The 4th step is what I was referring to. The original devices that played these samples would just be sending them at 8kHz through a DAC to a speaker often with no or very limited filtering of high frequencies. You can see on https://en.wikipedia.org/wiki/Zero-order_hold that this gives them a visually blocky appearance. It creates a lot of high frequency artefacts which should not be there but produce the sound we are more familiar with. You only need to do this if you are creating wavs or use software that tries to reproduce the sound more correctly. In my case if I didn't do that the 8k wavs would playback on a PC without high frequencies - they would sound like they were passing over a tradtional (landline) telephone where the underlying 8k data rate caps the maximum audible frequency at 4kHz.

deladriere commented 4 years ago

Ah thanks a lot for this clarification ! I am playing the files on a modified Talkie library (to add volume, bend, pitch, stretch) on my speech synth (SAMD21 Arduino compatible) (see https://www.polaxis.be/) Do you plan to share you Python port  of the Talkie library ? I’d like to hear how it sound on a Raspberry Pi Zero Le 10 juin 2020 à 15:07 +0200, kevinjwalters notifications@github.com, a écrit :

@deladriere I only need to do this because I've converted the speech back to wav files. My messy workflow is

  1. original speech
  2. convert to 8k 16bit mono and use qboxpro or convert to mono and use python_wizard
  3. play back the TMS5220 output with the a modified Talkie library to produce raw samples (I'm actually used my own python version of the adafruit fork of the C Talkie library)
  4. duplicate those raw samples x4 to get 32k (this is a form of interpolation-less upsampling)
  5. use sox to convert this 32k raw 8bit to wav.

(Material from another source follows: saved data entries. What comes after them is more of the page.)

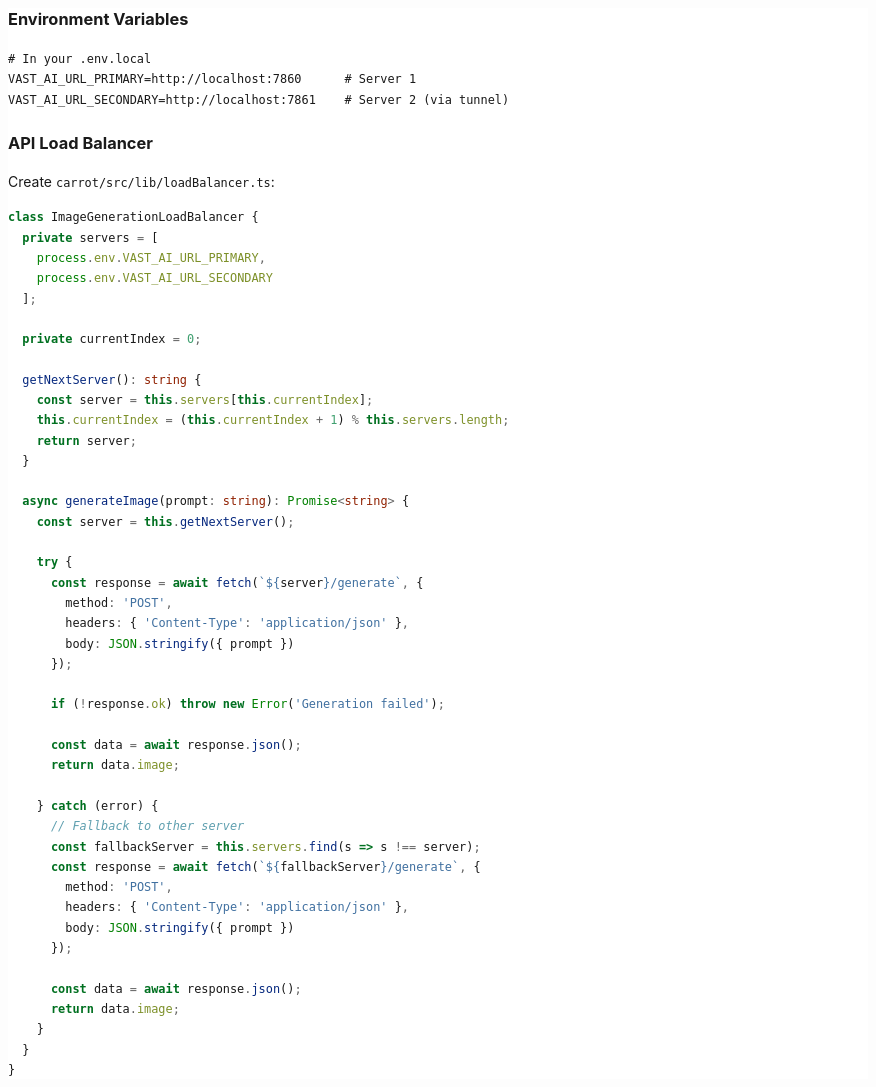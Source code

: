 ### Environment Variables

```env
# In your .env.local
VAST_AI_URL_PRIMARY=http://localhost:7860      # Server 1
VAST_AI_URL_SECONDARY=http://localhost:7861    # Server 2 (via tunnel)
```

### API Load Balancer

Create `carrot/src/lib/loadBalancer.ts`:

```typescript
class ImageGenerationLoadBalancer {
  private servers = [
    process.env.VAST_AI_URL_PRIMARY,
    process.env.VAST_AI_URL_SECONDARY
  ];
  
  private currentIndex = 0;
  
  getNextServer(): string {
    const server = this.servers[this.currentIndex];
    this.currentIndex = (this.currentIndex + 1) % this.servers.length;
    return server;
  }
  
  async generateImage(prompt: string): Promise<string> {
    const server = this.getNextServer();
    
    try {
      const response = await fetch(`${server}/generate`, {
        method: 'POST',
        headers: { 'Content-Type': 'application/json' },
        body: JSON.stringify({ prompt })
      });
      
      if (!response.ok) throw new Error('Generation failed');
      
      const data = await response.json();
      return data.image;
      
    } catch (error) {
      // Fallback to other server
      const fallbackServer = this.servers.find(s => s !== server);
      const response = await fetch(`${fallbackServer}/generate`, {
        method: 'POST',
        headers: { 'Content-Type': 'application/json' },
        body: JSON.stringify({ prompt })
      });
      
      const data = await response.json();
      return data.image;
    }
  }
}
```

The 4th step is what I was referring to. The original devices that played these samples would just be sending them at 8kHz through a DAC to a speaker often with no or very limited filtering of high frequencies. You can see on https://en.wikipedia.org/wiki/Zero-order_hold that this gives them a visually blocky appearance. It creates a lot of high frequency artefacts which should not be there but produce the sound we are more familiar with. You only need to do this if you are creating wavs or use software that tries to reproduce the sound more correctly. In my case if I didn't do that the 8k wavs would playback on a PC without high frequencies - they would sound like they were passing over a tradtional (landline) telephone where the underlying 8k data rate caps the maximum audible frequency at 4kHz. — You are receiving this because you were mentioned. Reply to this email directly, view it on GitHub, or unsubscribe.

kevinjwalters commented 4 years ago

@deladriere What I have at the moment is more likely to frustrate other users but I'll try and get back to this in a few weeks to tidy it up and release it in some form. The SAMD21 is a nice little chip but I don't think CircuitPython and the like would be capable of realtime playback. You can see (hear) it running on https://www.youtube.com/watch?v=1mcJz0RG5Jw with some of the standard Talkie library examples. It generates the samples and glues some of them together for playback then plays the sample, hence the long pauses. I think I didn't have enough memory to glue together "X" and "Press" to properly make an "Ex-press"!